Chapter 21 - Different Types Of Moral Courage - Click to view pdf (printable version)

Page 116

For when Air Force cadets have to recognize “friend or foe” on being shown the silhouette of an aircraft for a split second, how does one describe the timidity of men who will neither say boldly that Christianity can only be practised by monks in monasteries, and clergymen in cathedrals, nor say that it is equally well available to those defending their country in its hour of need? Who will not say that religion is not only an essential prerequisite if there is to be integrity in civilian society, but also the guarantor that what is necessary in War is legitimate? Is there a single word that adequately encapsulates those who dither between these two attitudes of mind, which go to the very heart of what they are supposed to be professing?

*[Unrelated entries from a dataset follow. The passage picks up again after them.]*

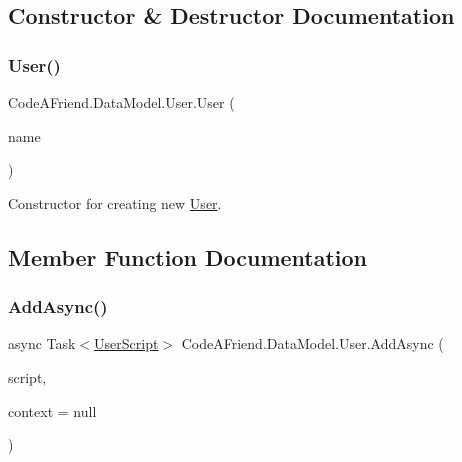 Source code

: \subsection{Constructor \& Destructor Documentation}
\mbox{\label{class_code_a_friend_1_1_data_model_1_1_user_a5604cc5f196cf59ac2b4b036d20b2227}} 
\subsubsection{\texorpdfstring{User()}{User()}}
{\footnotesize\ttfamily Code\+A\+Friend.\+Data\+Model.\+User.\+User (\begin{DoxyParamCaption}\item[{string}]{name }\end{DoxyParamCaption})}



Constructor for creating new \mbox{\hyperlink{class_code_a_friend_1_1_data_model_1_1_user}{User}}.



\subsection{Member Function Documentation}
\mbox{\label{class_code_a_friend_1_1_data_model_1_1_user_accaaafd48c85875b1d61622c4e58db05}} 
\subsubsection{\texorpdfstring{Add\+Async()}{AddAsync()}\hspace{0.1cm}{\footnotesize\ttfamily [1/2]}}
{\footnotesize\ttfamily async Task$<$\mbox{\hyperlink{class_code_a_friend_1_1_data_model_1_1_user_script}{User\+Script}}$>$ Code\+A\+Friend.\+Data\+Model.\+User.\+Add\+Async (\begin{DoxyParamCaption}\item[{\mbox{\hyperlink{class_code_a_friend_1_1_data_model_1_1_user_1_1_add_script_command}{Add\+Script\+Command}}}]{script,  }\item[{Db\+Context}]{context = {\ttfamily null} }\end{DoxyParamCaption})}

        Jung’s father was a Lutheran pastor, who lost his faith. But what could he do? He knew no other job. So he suffered in silence; it was too terrible to talk about. And of course it killed him. Clausewitz was made of sterner stuff. Eventually he resigned his commission in the Prussian Army, and took a commission from the Tsar in the Russian Army in time to take part in General Kutuzov’s victorious campaign to expel Napoleon from Russia. He negotiated the terms of General Yorck’s surrender, which brought a large Prussian force over to the Russian side. And thereafter took an active part in the war of liberation. Eventually he was readmitted to the Prussian Army, and played his part in that army’s crucial arrival on the field of Waterloo, in time to tip the scales of victory. His friend Gneisenau must get the credit that the Prussian Army retreated North West to join Wellington after their mauling at Ligny, rather than North East back towards home. And Gneisenau must also have participated in the decision after Waterloo to break all the rules of war, and march on Paris – because Napoleon was finished!

        Clausewitz refused to serve his own country while the treaty was effective by which his country agreed to serve the enemy, Napoleon Bonaparte. And who knows what courage his integrity may have inspired in others? Fortune favours the brave; and if the clergy of the Church of England think they are exceptions to this remorseless general rule, I’m afraid they are wrong.

        Genius, according to Clausewitz, creates the rules that govern the arts, and never breaks them; though he denied War was truly an art, even if it was not truly a science either. It was not a science for him, because he always rated the human factors, which are imponderable, as supreme. It was central to his thought that no theory, however realistic, matched reality. And that is my view too, both in natural science and in religion, that no theory is more than an approximation to the reality of life; which is why I find Clausewitz such a sympathetic character.